■ Directions for this task
For the data that follows, state how many lines hold the string "root", giving the number by itself.

Dataset entries:
-- Opening Marker --
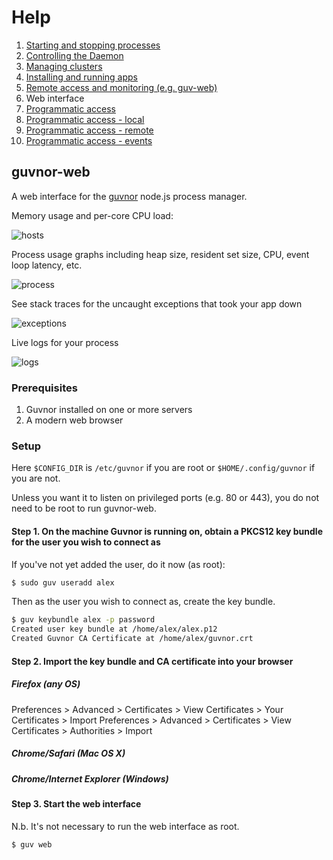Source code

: # Help

1. [Starting and stopping processes](processes.md)
1. [Controlling the Daemon](daemon.md)
1. [Managing clusters](clusters.md)
1. [Installing and running apps](apps.md)
1. [Remote access and monitoring (e.g. guv-web)](remote.md)
1. Web interface
1. [Programmatic access](programmatic-access.md)
1. [Programmatic access - local](programmatic-access-local.md)
1. [Programmatic access - remote](programmatic-access-remote.md)
1. [Programmatic access - events](programmatic-access-events.md)

## guvnor-web

A web interface for the [guvnor](http://github.com/tableflip/guvnor) node.js process manager.

Memory usage and per-core CPU load:

![hosts](../img/host.png)

Process usage graphs including heap size, resident set size, CPU, event loop latency, etc.

![process](../img/process.png)

See stack traces for the uncaught exceptions that took your app down

![exceptions](../img/exceptions.png)

Live logs for your process

![logs](../img/logs.png)

### Prerequisites

 1. Guvnor installed on one or more servers
 2. A modern web browser

### Setup

Here `$CONFIG_DIR` is `/etc/guvnor` if you are root or `$HOME/.config/guvnor` if you are not.  

Unless you want it to listen on privileged ports (e.g. 80 or 443), you do not need to be root to run guvnor-web.


#### Step 1. On the machine Guvnor is running on, obtain a PKCS12 key bundle for the user you wish to connect as

If you've not yet added the user, do it now (as root):

```sh
$ sudo guv useradd alex
```

Then as the user you wish to connect as, create the key bundle.

```sh
$ guv keybundle alex -p password
Created user key bundle at /home/alex/alex.p12
Created Guvnor CA Certificate at /home/alex/guvnor.crt
```

#### Step 2. Import the key bundle and CA certificate into your browser

##### Firefox (any OS)

Preferences > Advanced > Certificates > View Certificates > Your Certificates > Import
Preferences > Advanced > Certificates > View Certificates > Authorities > Import

##### Chrome/Safari (Mac OS X)

##### Chrome/Internet Explorer (Windows)

#### Step 3. Start the web interface

N.b. It's not necessary to run the web interface as root.

```sh
$ guv web
```
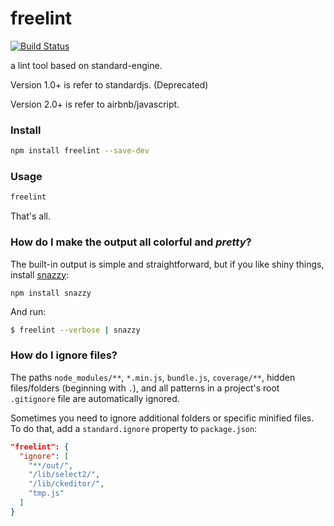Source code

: # freelint

[![Build Status](https://travis-ci.org/zslucky/freelint.svg?branch=master)](https://travis-ci.org/zslucky/freelint)

a lint tool based on standard-engine.

Version 1.0+ is refer to standardjs. (Deprecated)

Version 2.0+ is refer to airbnb/javascript.

### Install
```bash
npm install freelint --save-dev
```

### Usage
```bash
freelint
```

That's all.


### How do I make the output all colorful and *pretty*?

The built-in output is simple and straightforward, but if you like shiny things,
install [snazzy](https://www.npmjs.com/package/snazzy):

```
npm install snazzy
```

And run:

```bash
$ freelint --verbose | snazzy
```

### How do I ignore files?

The paths `node_modules/**`, `*.min.js`, `bundle.js`, `coverage/**`, hidden files/folders
(beginning with `.`), and all patterns in a project's root `.gitignore` file are
automatically ignored.

Sometimes you need to ignore additional folders or specific minified files. To do that, add
a `standard.ignore` property to `package.json`:

```json
"freelint": {
  "ignore": [
    "**/out/",
    "/lib/select2/",
    "/lib/ckeditor/",
    "tmp.js"
  ]
}
```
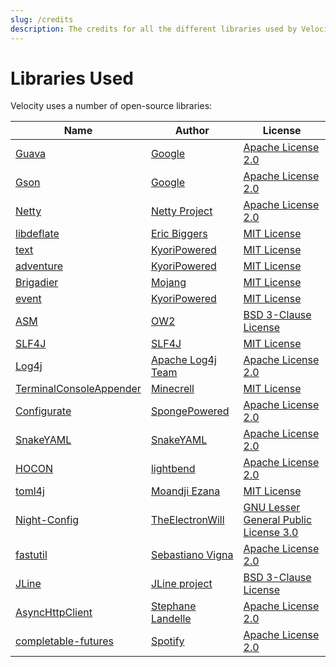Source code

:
 ```yaml
---
slug: /credits
description: The credits for all the different libraries used by Velocity.
---
```


# Libraries Used

Velocity uses a number of open-source libraries:

| Name                                                                            | Author                                                                   | License                                                                                                      |
|---------------------------------------------------------------------------------|--------------------------------------------------------------------------|--------------------------------------------------------------------------------------------------------------|
| [Guava](https://github.com/google/guava)                                        | [Google](https://github.com/google)                                      | [Apache License 2.0](https://github.com/google/guava/blob/master/COPYING)                                    |
| [Gson](https://github.com/google/gson)                                          | [Google](https://github.com/google)                                      | [Apache License 2.0](https://github.com/google/gson/blob/master/LICENSE)                                     |
| [Netty](https://github.com/netty/netty)                                         | [Netty Project](https://netty.io)                                        | [Apache License 2.0](https://github.com/netty/netty/blob/4.1/LICENSE.txt)                                    |
| [libdeflate](https://github.com/ebiggers/libdeflate)                            | [Eric Biggers](https://github.com/ebiggers)                              | [MIT License](https://github.com/ebiggers/libdeflate/blob/master/COPYING)                                    |
| [text](https://github.com/KyoriPowered/text)                                    | [KyoriPowered](https://github.com/KyoriPowered)                          | [MIT License](https://github.com/KyoriPowered/text/blob/master/license.txt)                                  |
| [adventure](https://github.com/KyoriPowered/adventure)                          | [KyoriPowered](https://github.com/KyoriPowered)                          | [MIT License](https://github.com/KyoriPowered/adventure/blob/main/4/license.txt)                             |
| [Brigadier](https://github.com/Mojang/brigadier)                                | [Mojang](https://www.minecraft.net)                                      | [MIT License](https://github.com/Mojang/brigadier/blob/master/LICENSE)                                       |
| [event](https://github.com/KyoriPowered/event)                                  | [KyoriPowered](https://github.com/KyoriPowered)                          | [MIT License](https://github.com/KyoriPowered/event/blob/master/license.txt)                                 |
| [ASM](http://asm.ow2.org/)                                                      | [OW2](https://www.ow2.org/)                                              | [BSD 3-Clause License](http://asm.ow2.io/license.html)                                                       |
| [SLF4J](https://github.com/qos-ch/slf4j)                                        | [SLF4J](https://www.slf4j.org/)                                          | [MIT License](https://github.com/qos-ch/slf4j/blob/master/LICENSE.txt)                                       |
| [Log4j](https://logging.apache.org/log4j/2.x/)                                  | [Apache Log4j Team](https://logging.apache.org/log4j/2.x/team-list.html) | [Apache License 2.0](https://logging.apache.org/log4j/2.x/license.html)                                      |
| [TerminalConsoleAppender](https://github.com/Minecrell/TerminalConsoleAppender) | [Minecrell](https://github.com/Minecrell)                                | [MIT License](https://github.com/Minecrell/TerminalConsoleAppender/blob/master/LICENSE)                      |
| [Configurate](https://github.com/SpongePowered/configurate)                     | [SpongePowered](https://github.com/SpongePowered)                        | [Apache License 2.0](https://github.com/SpongePowered/configurate/blob/master/LICENSE)                       |
| [SnakeYAML](https://bitbucket.org/snakeyaml/snakeyaml)                             | [SnakeYAML](https://bitbucket.org/snakeyaml)                             | [Apache License 2.0](https://bitbucket.org/snakeyaml/snakeyaml/src/master/LICENSE.txt)                         |
| [HOCON](https://github.com/lightbend/config)                                    | [lightbend](https://github.com/lightbend)                                | [Apache License 2.0](https://github.com/lightbend/config/blob/master/LICENSE-2.0.txt)                        |
| [toml4j](https://github.com/mwanji/toml4j)                                      | [Moandji Ezana](https://github.com/mwanji)                               | [MIT License](https://github.com/mwanji/toml4j/blob/master/LICENSE)                                          |
| [Night-Config](https://github.com/TheElectronWill/night-config)                 | [TheElectronWill](https://github.com/TheElectronWill)                    | [GNU Lesser General Public License 3.0](https://github.com/TheElectronWill/night-config/blob/master/LICENSE) |
| [fastutil](http://fastutil.di.unimi.it/)                                        | [Sebastiano Vigna](http://vigna.di.unimi.it/)                            | [Apache License 2.0](https://github.com/vigna/fastutil/blob/master/LICENSE-2.0)                              |
| [JLine](https://github.com/jline/jline3/blob/master/LICENSE.txt)                | [JLine project](https://github.com/jline/jline3)                         | [BSD 3-Clause License](https://github.com/jline/jline3/blob/master/LICENSE.txt)                              |
| [AsyncHttpClient](https://github.com/AsyncHttpClient/async-http-client)         | [Stephane Landelle](https://github.com/slandelle)                        | [Apache License 2.0](https://github.com/AsyncHttpClient/async-http-client/blob/master/LICENSE.txt)           |
| [completable-futures](https://github.com/spotify/completable-futures)           | [Spotify](https://github.com/spotify)                                    | [Apache License 2.0](https://github.com/spotify/completable-futures/blob/master/LICENSE)                     |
-- Closing Marker --
■ Written reply
5